すでに喜寿を迎えた高梨氏が、シルバーパスを利用してバスに乗り、東京の街を撮ったものや、田舎を旅した際の風景写真が中心だ。最高齢の受賞者ということだが、長らく第一線で活躍してきた彼が、最近到達した世界と言えそうだ。
そんな高梨氏のキャリアの中でも異色の仕事を私がお願いしたことがある。1975年7月、マレーシアのクアラルンプールで、ボクシングのヘビー級王者、モハメッド・アリのタイトル防衛戦があった。試合の1週間前からアリの姿を追い、当時世界で最も有名だった男の実像を写し出すという企画だった。
週刊誌の編集部でグラビア班に移ったばかりの私にとって、すでに大家となっていた高梨氏との初仕事はちょっと荷が重いと感じたのも事実。その懸念どおり、出国の際の手続きのまずさ、現地に入ってからもアポなし突撃取材の連続で、高梨氏はご機嫌斜めだった。おまけにホテルの部屋に置いていった試合撮影用の超望遠レンズが盗まれた。最悪の事態になったが、レンズは急遽日本から持ってきてもらうことで何とか乗り切った。
しかし、突撃取材は相変わらずで、ある時、私はアリの後をついていき、ホテルの部屋に一緒に入り込もうとした。高梨氏は一瞬ためらい、その間にドアは閉まってしまった。

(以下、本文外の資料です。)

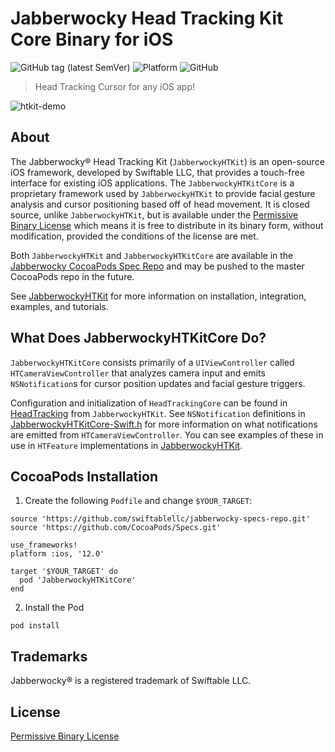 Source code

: # Jabberwocky Head Tracking Kit Core Binary for iOS

![GitHub tag (latest SemVer)](https://img.shields.io/github/v/tag/swiftablellc/jabberwocky-head-tracking-kit-core-ios-binary?label=release&sort=semver) ![Platform](https://img.shields.io/badge/platform-iOS-lightgrey) ![GitHub](https://img.shields.io/badge/license-Permissive%20Binary%201.0-green) 

> Head Tracking Cursor for any iOS app!

![htkit-demo](https://user-images.githubusercontent.com/6625903/82473198-d5ba2080-9a8e-11ea-9c2a-379558bf8b65.gif)

## About

The Jabberwocky® Head Tracking Kit (`JabberwockyHTKit`) is an open-source iOS framework, developed by Swiftable LLC, that provides a touch-free interface for existing iOS applications. The `JabberwockyHTKitCore` is a proprietary framework used by `JabberwockyHTKit` to provide facial gesture analysis and cursor positioning based off of head movement. It is closed source, unlike `JabberwockyHTKit`, but is available under the [Permissive Binary License](https://www.mbed.com/en/licenses/permissive-binary-license/) which means it is free to distribute in its binary form, without modification, provided the conditions of the license are met.

Both `JabberwockyHTKit` and `JabberwockyHTKitCore` are available in the [Jabberwocky CocoaPods Spec Repo](https://github.com/swiftablellc/jabberwocky-specs-repo) and may be pushed to the master CocoaPods repo in the future.

See [JabberwockyHTKit](https://github.com/swiftablellc/jabberwocky-head-tracking-kit-ios) for more information on installation, integration, examples, and tutorials.

## What Does JabberwockyHTKitCore Do?

`JabberwockyHTKitCore` consists primarily of a `UIViewController` called `HTCameraViewController` that analyzes camera input and emits `NSNotification`s for cursor position updates and facial gesture triggers.

Configuration and initialization of `HeadTrackingCore` can be found in [HeadTracking](https://github.com/swiftablellc/jabberwocky-head-tracking-kit-ios/blob/master/JabberwockyHTKit/Configuration/HeadTracking.swift) from `JabberwockyHTKit`. See `NSNotification` definitions in [JabberwockyHTKitCore-Swift.h](https://github.com/swiftablellc/jabberwocky-head-tracking-kit-core-ios-binary/blob/master/JabberwockyHTKitCore.framework/Headers/JabberwockyHTKitCore-Swift.h) for more information on what notifications are emitted from `HTCameraViewController`. You can see examples of these in use in `HTFeature` implementations in [JabberwockyHTKit](https://github.com/swiftablellc/jabberwocky-head-tracking-kit-ios).


## CocoaPods Installation

1. Create  the following `Podfile` and change `$YOUR_TARGET`:

  ```shell script
  source 'https://github.com/swiftablellc/jabberwocky-specs-repo.git'
  source 'https://github.com/CocoaPods/Specs.git'

  use_frameworks!
  platform :ios, '12.0'

  target '$YOUR_TARGET' do
    pod 'JabberwockyHTKitCore'
  end
  ```

2. Install the Pod

  ```shell script
  pod install
  ```

## Trademarks

Jabberwocky® is a registered trademark of Swiftable LLC.

## License

[Permissive Binary License](LICENSE-permissive-binary-license-1.0.txt)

やむなくその場は退散したが、後で高梨氏は私に「すまなかった」と詫びたのだ。それからは私の取材にすすんで付き合ってくれた。朝は苦手というのに、夜明け前の競馬場でのアリのロードワークもカメラにおさめた。そして、アリの部屋への突入をはたし、居合わせたファンたちとの記念写真までアリから頼まれた。
古武士を思わせる風貌の彼は現地の人から「サムライ!」と呼ばれたが、人柄もサムライのようだ。それまでのわだかまりはサラリと捨て、エンジン全開で試合当日を迎えたのである。
高梨氏にとってさんざんな仕事だったと思われるが、人づてに「あの仕事は面白かった」と言っていると聞き、私も救われる思いがしたものである。